== EXERCISE INPUTS
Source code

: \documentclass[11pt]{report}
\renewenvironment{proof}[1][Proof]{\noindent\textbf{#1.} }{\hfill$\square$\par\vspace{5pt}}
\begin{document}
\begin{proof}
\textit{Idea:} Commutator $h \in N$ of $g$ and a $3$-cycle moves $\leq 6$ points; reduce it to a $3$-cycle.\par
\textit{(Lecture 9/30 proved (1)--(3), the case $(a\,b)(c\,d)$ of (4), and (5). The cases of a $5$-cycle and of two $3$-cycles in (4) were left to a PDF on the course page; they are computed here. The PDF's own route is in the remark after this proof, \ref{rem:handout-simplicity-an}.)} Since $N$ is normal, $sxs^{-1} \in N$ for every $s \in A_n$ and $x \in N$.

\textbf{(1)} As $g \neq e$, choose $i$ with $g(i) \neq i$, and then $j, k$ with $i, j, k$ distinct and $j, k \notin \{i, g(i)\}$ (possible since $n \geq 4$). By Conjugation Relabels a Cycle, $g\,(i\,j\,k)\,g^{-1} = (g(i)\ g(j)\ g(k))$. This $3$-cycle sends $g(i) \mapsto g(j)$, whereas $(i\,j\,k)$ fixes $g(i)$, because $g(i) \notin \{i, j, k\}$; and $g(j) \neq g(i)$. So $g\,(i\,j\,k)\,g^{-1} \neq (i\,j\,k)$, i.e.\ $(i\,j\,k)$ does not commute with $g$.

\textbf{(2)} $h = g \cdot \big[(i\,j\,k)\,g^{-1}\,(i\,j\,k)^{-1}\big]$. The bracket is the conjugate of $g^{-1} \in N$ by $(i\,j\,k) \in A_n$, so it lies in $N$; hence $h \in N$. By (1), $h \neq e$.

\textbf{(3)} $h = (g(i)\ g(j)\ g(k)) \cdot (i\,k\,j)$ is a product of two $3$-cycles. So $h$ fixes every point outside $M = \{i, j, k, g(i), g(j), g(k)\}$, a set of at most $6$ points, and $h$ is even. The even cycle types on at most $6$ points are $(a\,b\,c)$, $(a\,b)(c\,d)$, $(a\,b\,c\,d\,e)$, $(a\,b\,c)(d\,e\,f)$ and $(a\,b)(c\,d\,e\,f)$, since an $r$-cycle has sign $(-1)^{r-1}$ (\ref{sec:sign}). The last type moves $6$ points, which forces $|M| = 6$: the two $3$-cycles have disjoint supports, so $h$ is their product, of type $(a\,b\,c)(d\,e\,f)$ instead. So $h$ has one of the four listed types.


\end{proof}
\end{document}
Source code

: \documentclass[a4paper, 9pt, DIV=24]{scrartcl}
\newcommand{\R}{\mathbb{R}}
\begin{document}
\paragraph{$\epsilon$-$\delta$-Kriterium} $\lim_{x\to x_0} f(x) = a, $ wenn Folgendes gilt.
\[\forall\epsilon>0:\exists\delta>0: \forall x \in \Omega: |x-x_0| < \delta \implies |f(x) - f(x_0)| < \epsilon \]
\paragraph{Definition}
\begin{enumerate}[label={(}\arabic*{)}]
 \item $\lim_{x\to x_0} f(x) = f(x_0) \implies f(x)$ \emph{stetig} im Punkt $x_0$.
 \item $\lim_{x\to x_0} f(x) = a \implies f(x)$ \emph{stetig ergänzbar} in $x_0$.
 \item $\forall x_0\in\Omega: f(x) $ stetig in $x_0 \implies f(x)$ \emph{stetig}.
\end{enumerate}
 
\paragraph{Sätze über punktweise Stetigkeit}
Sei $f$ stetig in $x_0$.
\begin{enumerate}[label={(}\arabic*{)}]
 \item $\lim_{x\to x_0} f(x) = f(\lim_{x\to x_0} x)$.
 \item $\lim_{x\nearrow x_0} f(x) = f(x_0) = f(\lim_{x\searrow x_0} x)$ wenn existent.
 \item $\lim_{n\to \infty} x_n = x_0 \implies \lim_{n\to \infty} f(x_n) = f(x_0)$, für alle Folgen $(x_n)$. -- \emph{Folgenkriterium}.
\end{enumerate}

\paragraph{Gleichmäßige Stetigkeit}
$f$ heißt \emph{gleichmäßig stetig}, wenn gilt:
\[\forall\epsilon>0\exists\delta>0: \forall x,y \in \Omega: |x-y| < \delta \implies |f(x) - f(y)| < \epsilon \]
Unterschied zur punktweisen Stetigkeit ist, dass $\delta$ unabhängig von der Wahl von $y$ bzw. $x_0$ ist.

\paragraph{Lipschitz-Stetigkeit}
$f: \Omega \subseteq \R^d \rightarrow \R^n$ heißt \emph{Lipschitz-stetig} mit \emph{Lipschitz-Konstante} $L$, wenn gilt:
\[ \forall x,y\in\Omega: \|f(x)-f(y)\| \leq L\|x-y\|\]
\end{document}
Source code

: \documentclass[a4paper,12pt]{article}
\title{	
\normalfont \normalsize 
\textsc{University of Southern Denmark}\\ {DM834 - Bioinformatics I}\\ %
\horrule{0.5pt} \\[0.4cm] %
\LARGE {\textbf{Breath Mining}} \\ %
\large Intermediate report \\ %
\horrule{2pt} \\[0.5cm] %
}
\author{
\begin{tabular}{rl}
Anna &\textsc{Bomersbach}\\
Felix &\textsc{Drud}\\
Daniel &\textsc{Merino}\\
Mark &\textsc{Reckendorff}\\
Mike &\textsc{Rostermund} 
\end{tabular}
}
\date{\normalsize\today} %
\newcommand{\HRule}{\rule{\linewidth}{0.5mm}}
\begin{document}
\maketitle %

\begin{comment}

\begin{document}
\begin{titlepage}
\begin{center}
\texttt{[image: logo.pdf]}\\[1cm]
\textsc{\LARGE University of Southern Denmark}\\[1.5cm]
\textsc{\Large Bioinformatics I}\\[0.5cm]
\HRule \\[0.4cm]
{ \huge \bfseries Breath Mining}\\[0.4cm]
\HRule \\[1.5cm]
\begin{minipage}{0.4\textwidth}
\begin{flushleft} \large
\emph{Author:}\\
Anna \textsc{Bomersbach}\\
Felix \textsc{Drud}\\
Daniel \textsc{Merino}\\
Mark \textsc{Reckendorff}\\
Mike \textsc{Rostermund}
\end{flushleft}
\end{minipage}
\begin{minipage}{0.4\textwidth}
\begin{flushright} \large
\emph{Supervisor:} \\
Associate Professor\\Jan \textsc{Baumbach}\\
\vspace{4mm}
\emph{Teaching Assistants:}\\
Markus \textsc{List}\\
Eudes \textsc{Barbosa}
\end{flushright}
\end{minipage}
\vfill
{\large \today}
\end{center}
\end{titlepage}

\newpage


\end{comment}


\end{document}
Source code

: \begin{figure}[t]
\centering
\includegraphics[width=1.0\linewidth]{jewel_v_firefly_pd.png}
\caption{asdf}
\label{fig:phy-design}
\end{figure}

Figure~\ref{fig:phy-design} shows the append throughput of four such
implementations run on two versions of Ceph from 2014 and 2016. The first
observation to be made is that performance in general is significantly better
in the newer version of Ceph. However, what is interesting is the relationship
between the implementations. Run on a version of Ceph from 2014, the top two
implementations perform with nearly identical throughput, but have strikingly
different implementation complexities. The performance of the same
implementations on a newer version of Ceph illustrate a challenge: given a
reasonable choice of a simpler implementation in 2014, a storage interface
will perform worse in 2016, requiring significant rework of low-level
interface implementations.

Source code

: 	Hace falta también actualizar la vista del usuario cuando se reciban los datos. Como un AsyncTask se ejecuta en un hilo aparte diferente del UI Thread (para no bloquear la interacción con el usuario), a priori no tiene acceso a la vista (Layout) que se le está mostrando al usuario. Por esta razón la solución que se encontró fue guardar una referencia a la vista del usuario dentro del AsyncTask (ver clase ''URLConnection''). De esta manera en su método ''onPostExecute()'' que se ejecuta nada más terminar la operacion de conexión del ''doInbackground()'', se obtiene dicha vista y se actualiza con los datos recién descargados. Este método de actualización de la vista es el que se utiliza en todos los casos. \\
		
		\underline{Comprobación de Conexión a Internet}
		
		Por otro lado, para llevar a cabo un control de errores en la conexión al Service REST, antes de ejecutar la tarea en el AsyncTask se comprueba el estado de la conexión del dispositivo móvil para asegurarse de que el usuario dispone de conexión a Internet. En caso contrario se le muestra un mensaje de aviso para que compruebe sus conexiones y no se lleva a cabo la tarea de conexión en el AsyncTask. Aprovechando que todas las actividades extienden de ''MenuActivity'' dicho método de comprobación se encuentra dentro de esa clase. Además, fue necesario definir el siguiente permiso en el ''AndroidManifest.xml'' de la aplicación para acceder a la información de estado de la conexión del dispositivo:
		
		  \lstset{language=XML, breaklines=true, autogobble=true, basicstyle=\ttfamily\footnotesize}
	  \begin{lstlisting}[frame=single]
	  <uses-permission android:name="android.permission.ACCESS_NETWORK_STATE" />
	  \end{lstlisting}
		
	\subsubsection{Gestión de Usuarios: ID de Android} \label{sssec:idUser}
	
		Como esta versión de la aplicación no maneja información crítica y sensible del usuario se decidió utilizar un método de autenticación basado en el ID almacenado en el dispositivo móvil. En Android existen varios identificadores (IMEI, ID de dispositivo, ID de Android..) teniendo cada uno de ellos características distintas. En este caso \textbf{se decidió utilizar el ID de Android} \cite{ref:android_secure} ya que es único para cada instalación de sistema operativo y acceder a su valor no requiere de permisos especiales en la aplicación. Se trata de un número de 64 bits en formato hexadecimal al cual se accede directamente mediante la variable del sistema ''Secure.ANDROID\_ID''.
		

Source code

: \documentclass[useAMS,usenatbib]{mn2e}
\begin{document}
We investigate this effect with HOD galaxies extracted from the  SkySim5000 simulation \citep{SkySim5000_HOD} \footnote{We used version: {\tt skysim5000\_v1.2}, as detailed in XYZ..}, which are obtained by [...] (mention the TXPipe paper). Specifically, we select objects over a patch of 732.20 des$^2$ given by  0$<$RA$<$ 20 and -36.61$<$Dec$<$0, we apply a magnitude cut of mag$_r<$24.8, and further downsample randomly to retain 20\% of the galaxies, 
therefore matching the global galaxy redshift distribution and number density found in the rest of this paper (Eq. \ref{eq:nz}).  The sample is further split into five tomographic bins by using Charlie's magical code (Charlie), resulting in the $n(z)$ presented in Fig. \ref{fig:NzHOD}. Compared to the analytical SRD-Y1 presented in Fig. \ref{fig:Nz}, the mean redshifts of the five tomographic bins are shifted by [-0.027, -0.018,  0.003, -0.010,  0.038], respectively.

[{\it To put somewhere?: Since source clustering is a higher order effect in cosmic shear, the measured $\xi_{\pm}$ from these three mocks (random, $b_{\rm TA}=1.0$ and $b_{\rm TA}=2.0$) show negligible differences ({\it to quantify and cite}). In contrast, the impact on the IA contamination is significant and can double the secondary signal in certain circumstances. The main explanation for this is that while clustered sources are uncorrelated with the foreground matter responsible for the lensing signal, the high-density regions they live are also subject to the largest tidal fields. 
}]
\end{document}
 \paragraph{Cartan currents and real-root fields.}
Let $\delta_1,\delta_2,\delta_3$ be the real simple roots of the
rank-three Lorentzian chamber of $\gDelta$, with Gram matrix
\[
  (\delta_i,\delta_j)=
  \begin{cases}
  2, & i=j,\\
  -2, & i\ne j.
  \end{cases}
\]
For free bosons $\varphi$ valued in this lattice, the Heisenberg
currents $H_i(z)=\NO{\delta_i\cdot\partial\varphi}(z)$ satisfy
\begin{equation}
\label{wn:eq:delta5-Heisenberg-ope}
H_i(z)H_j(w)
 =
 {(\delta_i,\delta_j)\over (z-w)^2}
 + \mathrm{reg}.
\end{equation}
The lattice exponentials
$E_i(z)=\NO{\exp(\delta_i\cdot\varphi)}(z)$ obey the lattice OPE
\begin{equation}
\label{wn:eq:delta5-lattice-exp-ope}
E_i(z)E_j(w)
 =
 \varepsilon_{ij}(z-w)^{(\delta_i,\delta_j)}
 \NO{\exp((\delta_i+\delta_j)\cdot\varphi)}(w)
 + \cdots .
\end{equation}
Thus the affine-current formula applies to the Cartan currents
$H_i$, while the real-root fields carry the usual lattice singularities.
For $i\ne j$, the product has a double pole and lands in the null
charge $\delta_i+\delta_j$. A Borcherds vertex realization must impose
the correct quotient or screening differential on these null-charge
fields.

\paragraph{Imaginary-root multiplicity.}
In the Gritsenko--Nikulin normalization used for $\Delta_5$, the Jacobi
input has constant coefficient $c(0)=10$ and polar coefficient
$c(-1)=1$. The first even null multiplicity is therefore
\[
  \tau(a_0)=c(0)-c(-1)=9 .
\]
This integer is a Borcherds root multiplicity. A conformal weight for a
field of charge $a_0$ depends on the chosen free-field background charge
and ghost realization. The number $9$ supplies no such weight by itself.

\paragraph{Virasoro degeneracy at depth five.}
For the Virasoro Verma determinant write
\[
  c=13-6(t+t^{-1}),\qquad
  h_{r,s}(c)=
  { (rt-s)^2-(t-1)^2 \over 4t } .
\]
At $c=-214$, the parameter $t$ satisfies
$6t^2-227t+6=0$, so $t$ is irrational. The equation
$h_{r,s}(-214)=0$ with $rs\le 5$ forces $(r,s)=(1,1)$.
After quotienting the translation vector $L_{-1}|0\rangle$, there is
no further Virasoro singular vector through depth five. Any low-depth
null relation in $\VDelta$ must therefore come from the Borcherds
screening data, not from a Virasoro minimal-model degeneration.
====
[WHAT TO PRODUCE]:
From the first line of the material above down to the line with "and $x \in N$.", output each line exactly; include both of those lines and add no others.

[EXERCISE RESPONSE]:
Source code

: \documentclass[11pt]{report}
\renewenvironment{proof}[1][Proof]{\noindent\textbf{#1.} }{\hfill$\square$\par\vspace{5pt}}
\begin{document}
\begin{proof}
\textit{Idea:} Commutator $h \in N$ of $g$ and a $3$-cycle moves $\leq 6$ points; reduce it to a $3$-cycle.\par
\textit{(Lecture 9/30 proved (1)--(3), the case $(a\,b)(c\,d)$ of (4), and (5). The cases of a $5$-cycle and of two $3$-cycles in (4) were left to a PDF on the course page; they are computed here. The PDF's own route is in the remark after this proof, \ref{rem:handout-simplicity-an}.)} Since $N$ is normal, $sxs^{-1} \in N$ for every $s \in A_n$ and $x \in N$.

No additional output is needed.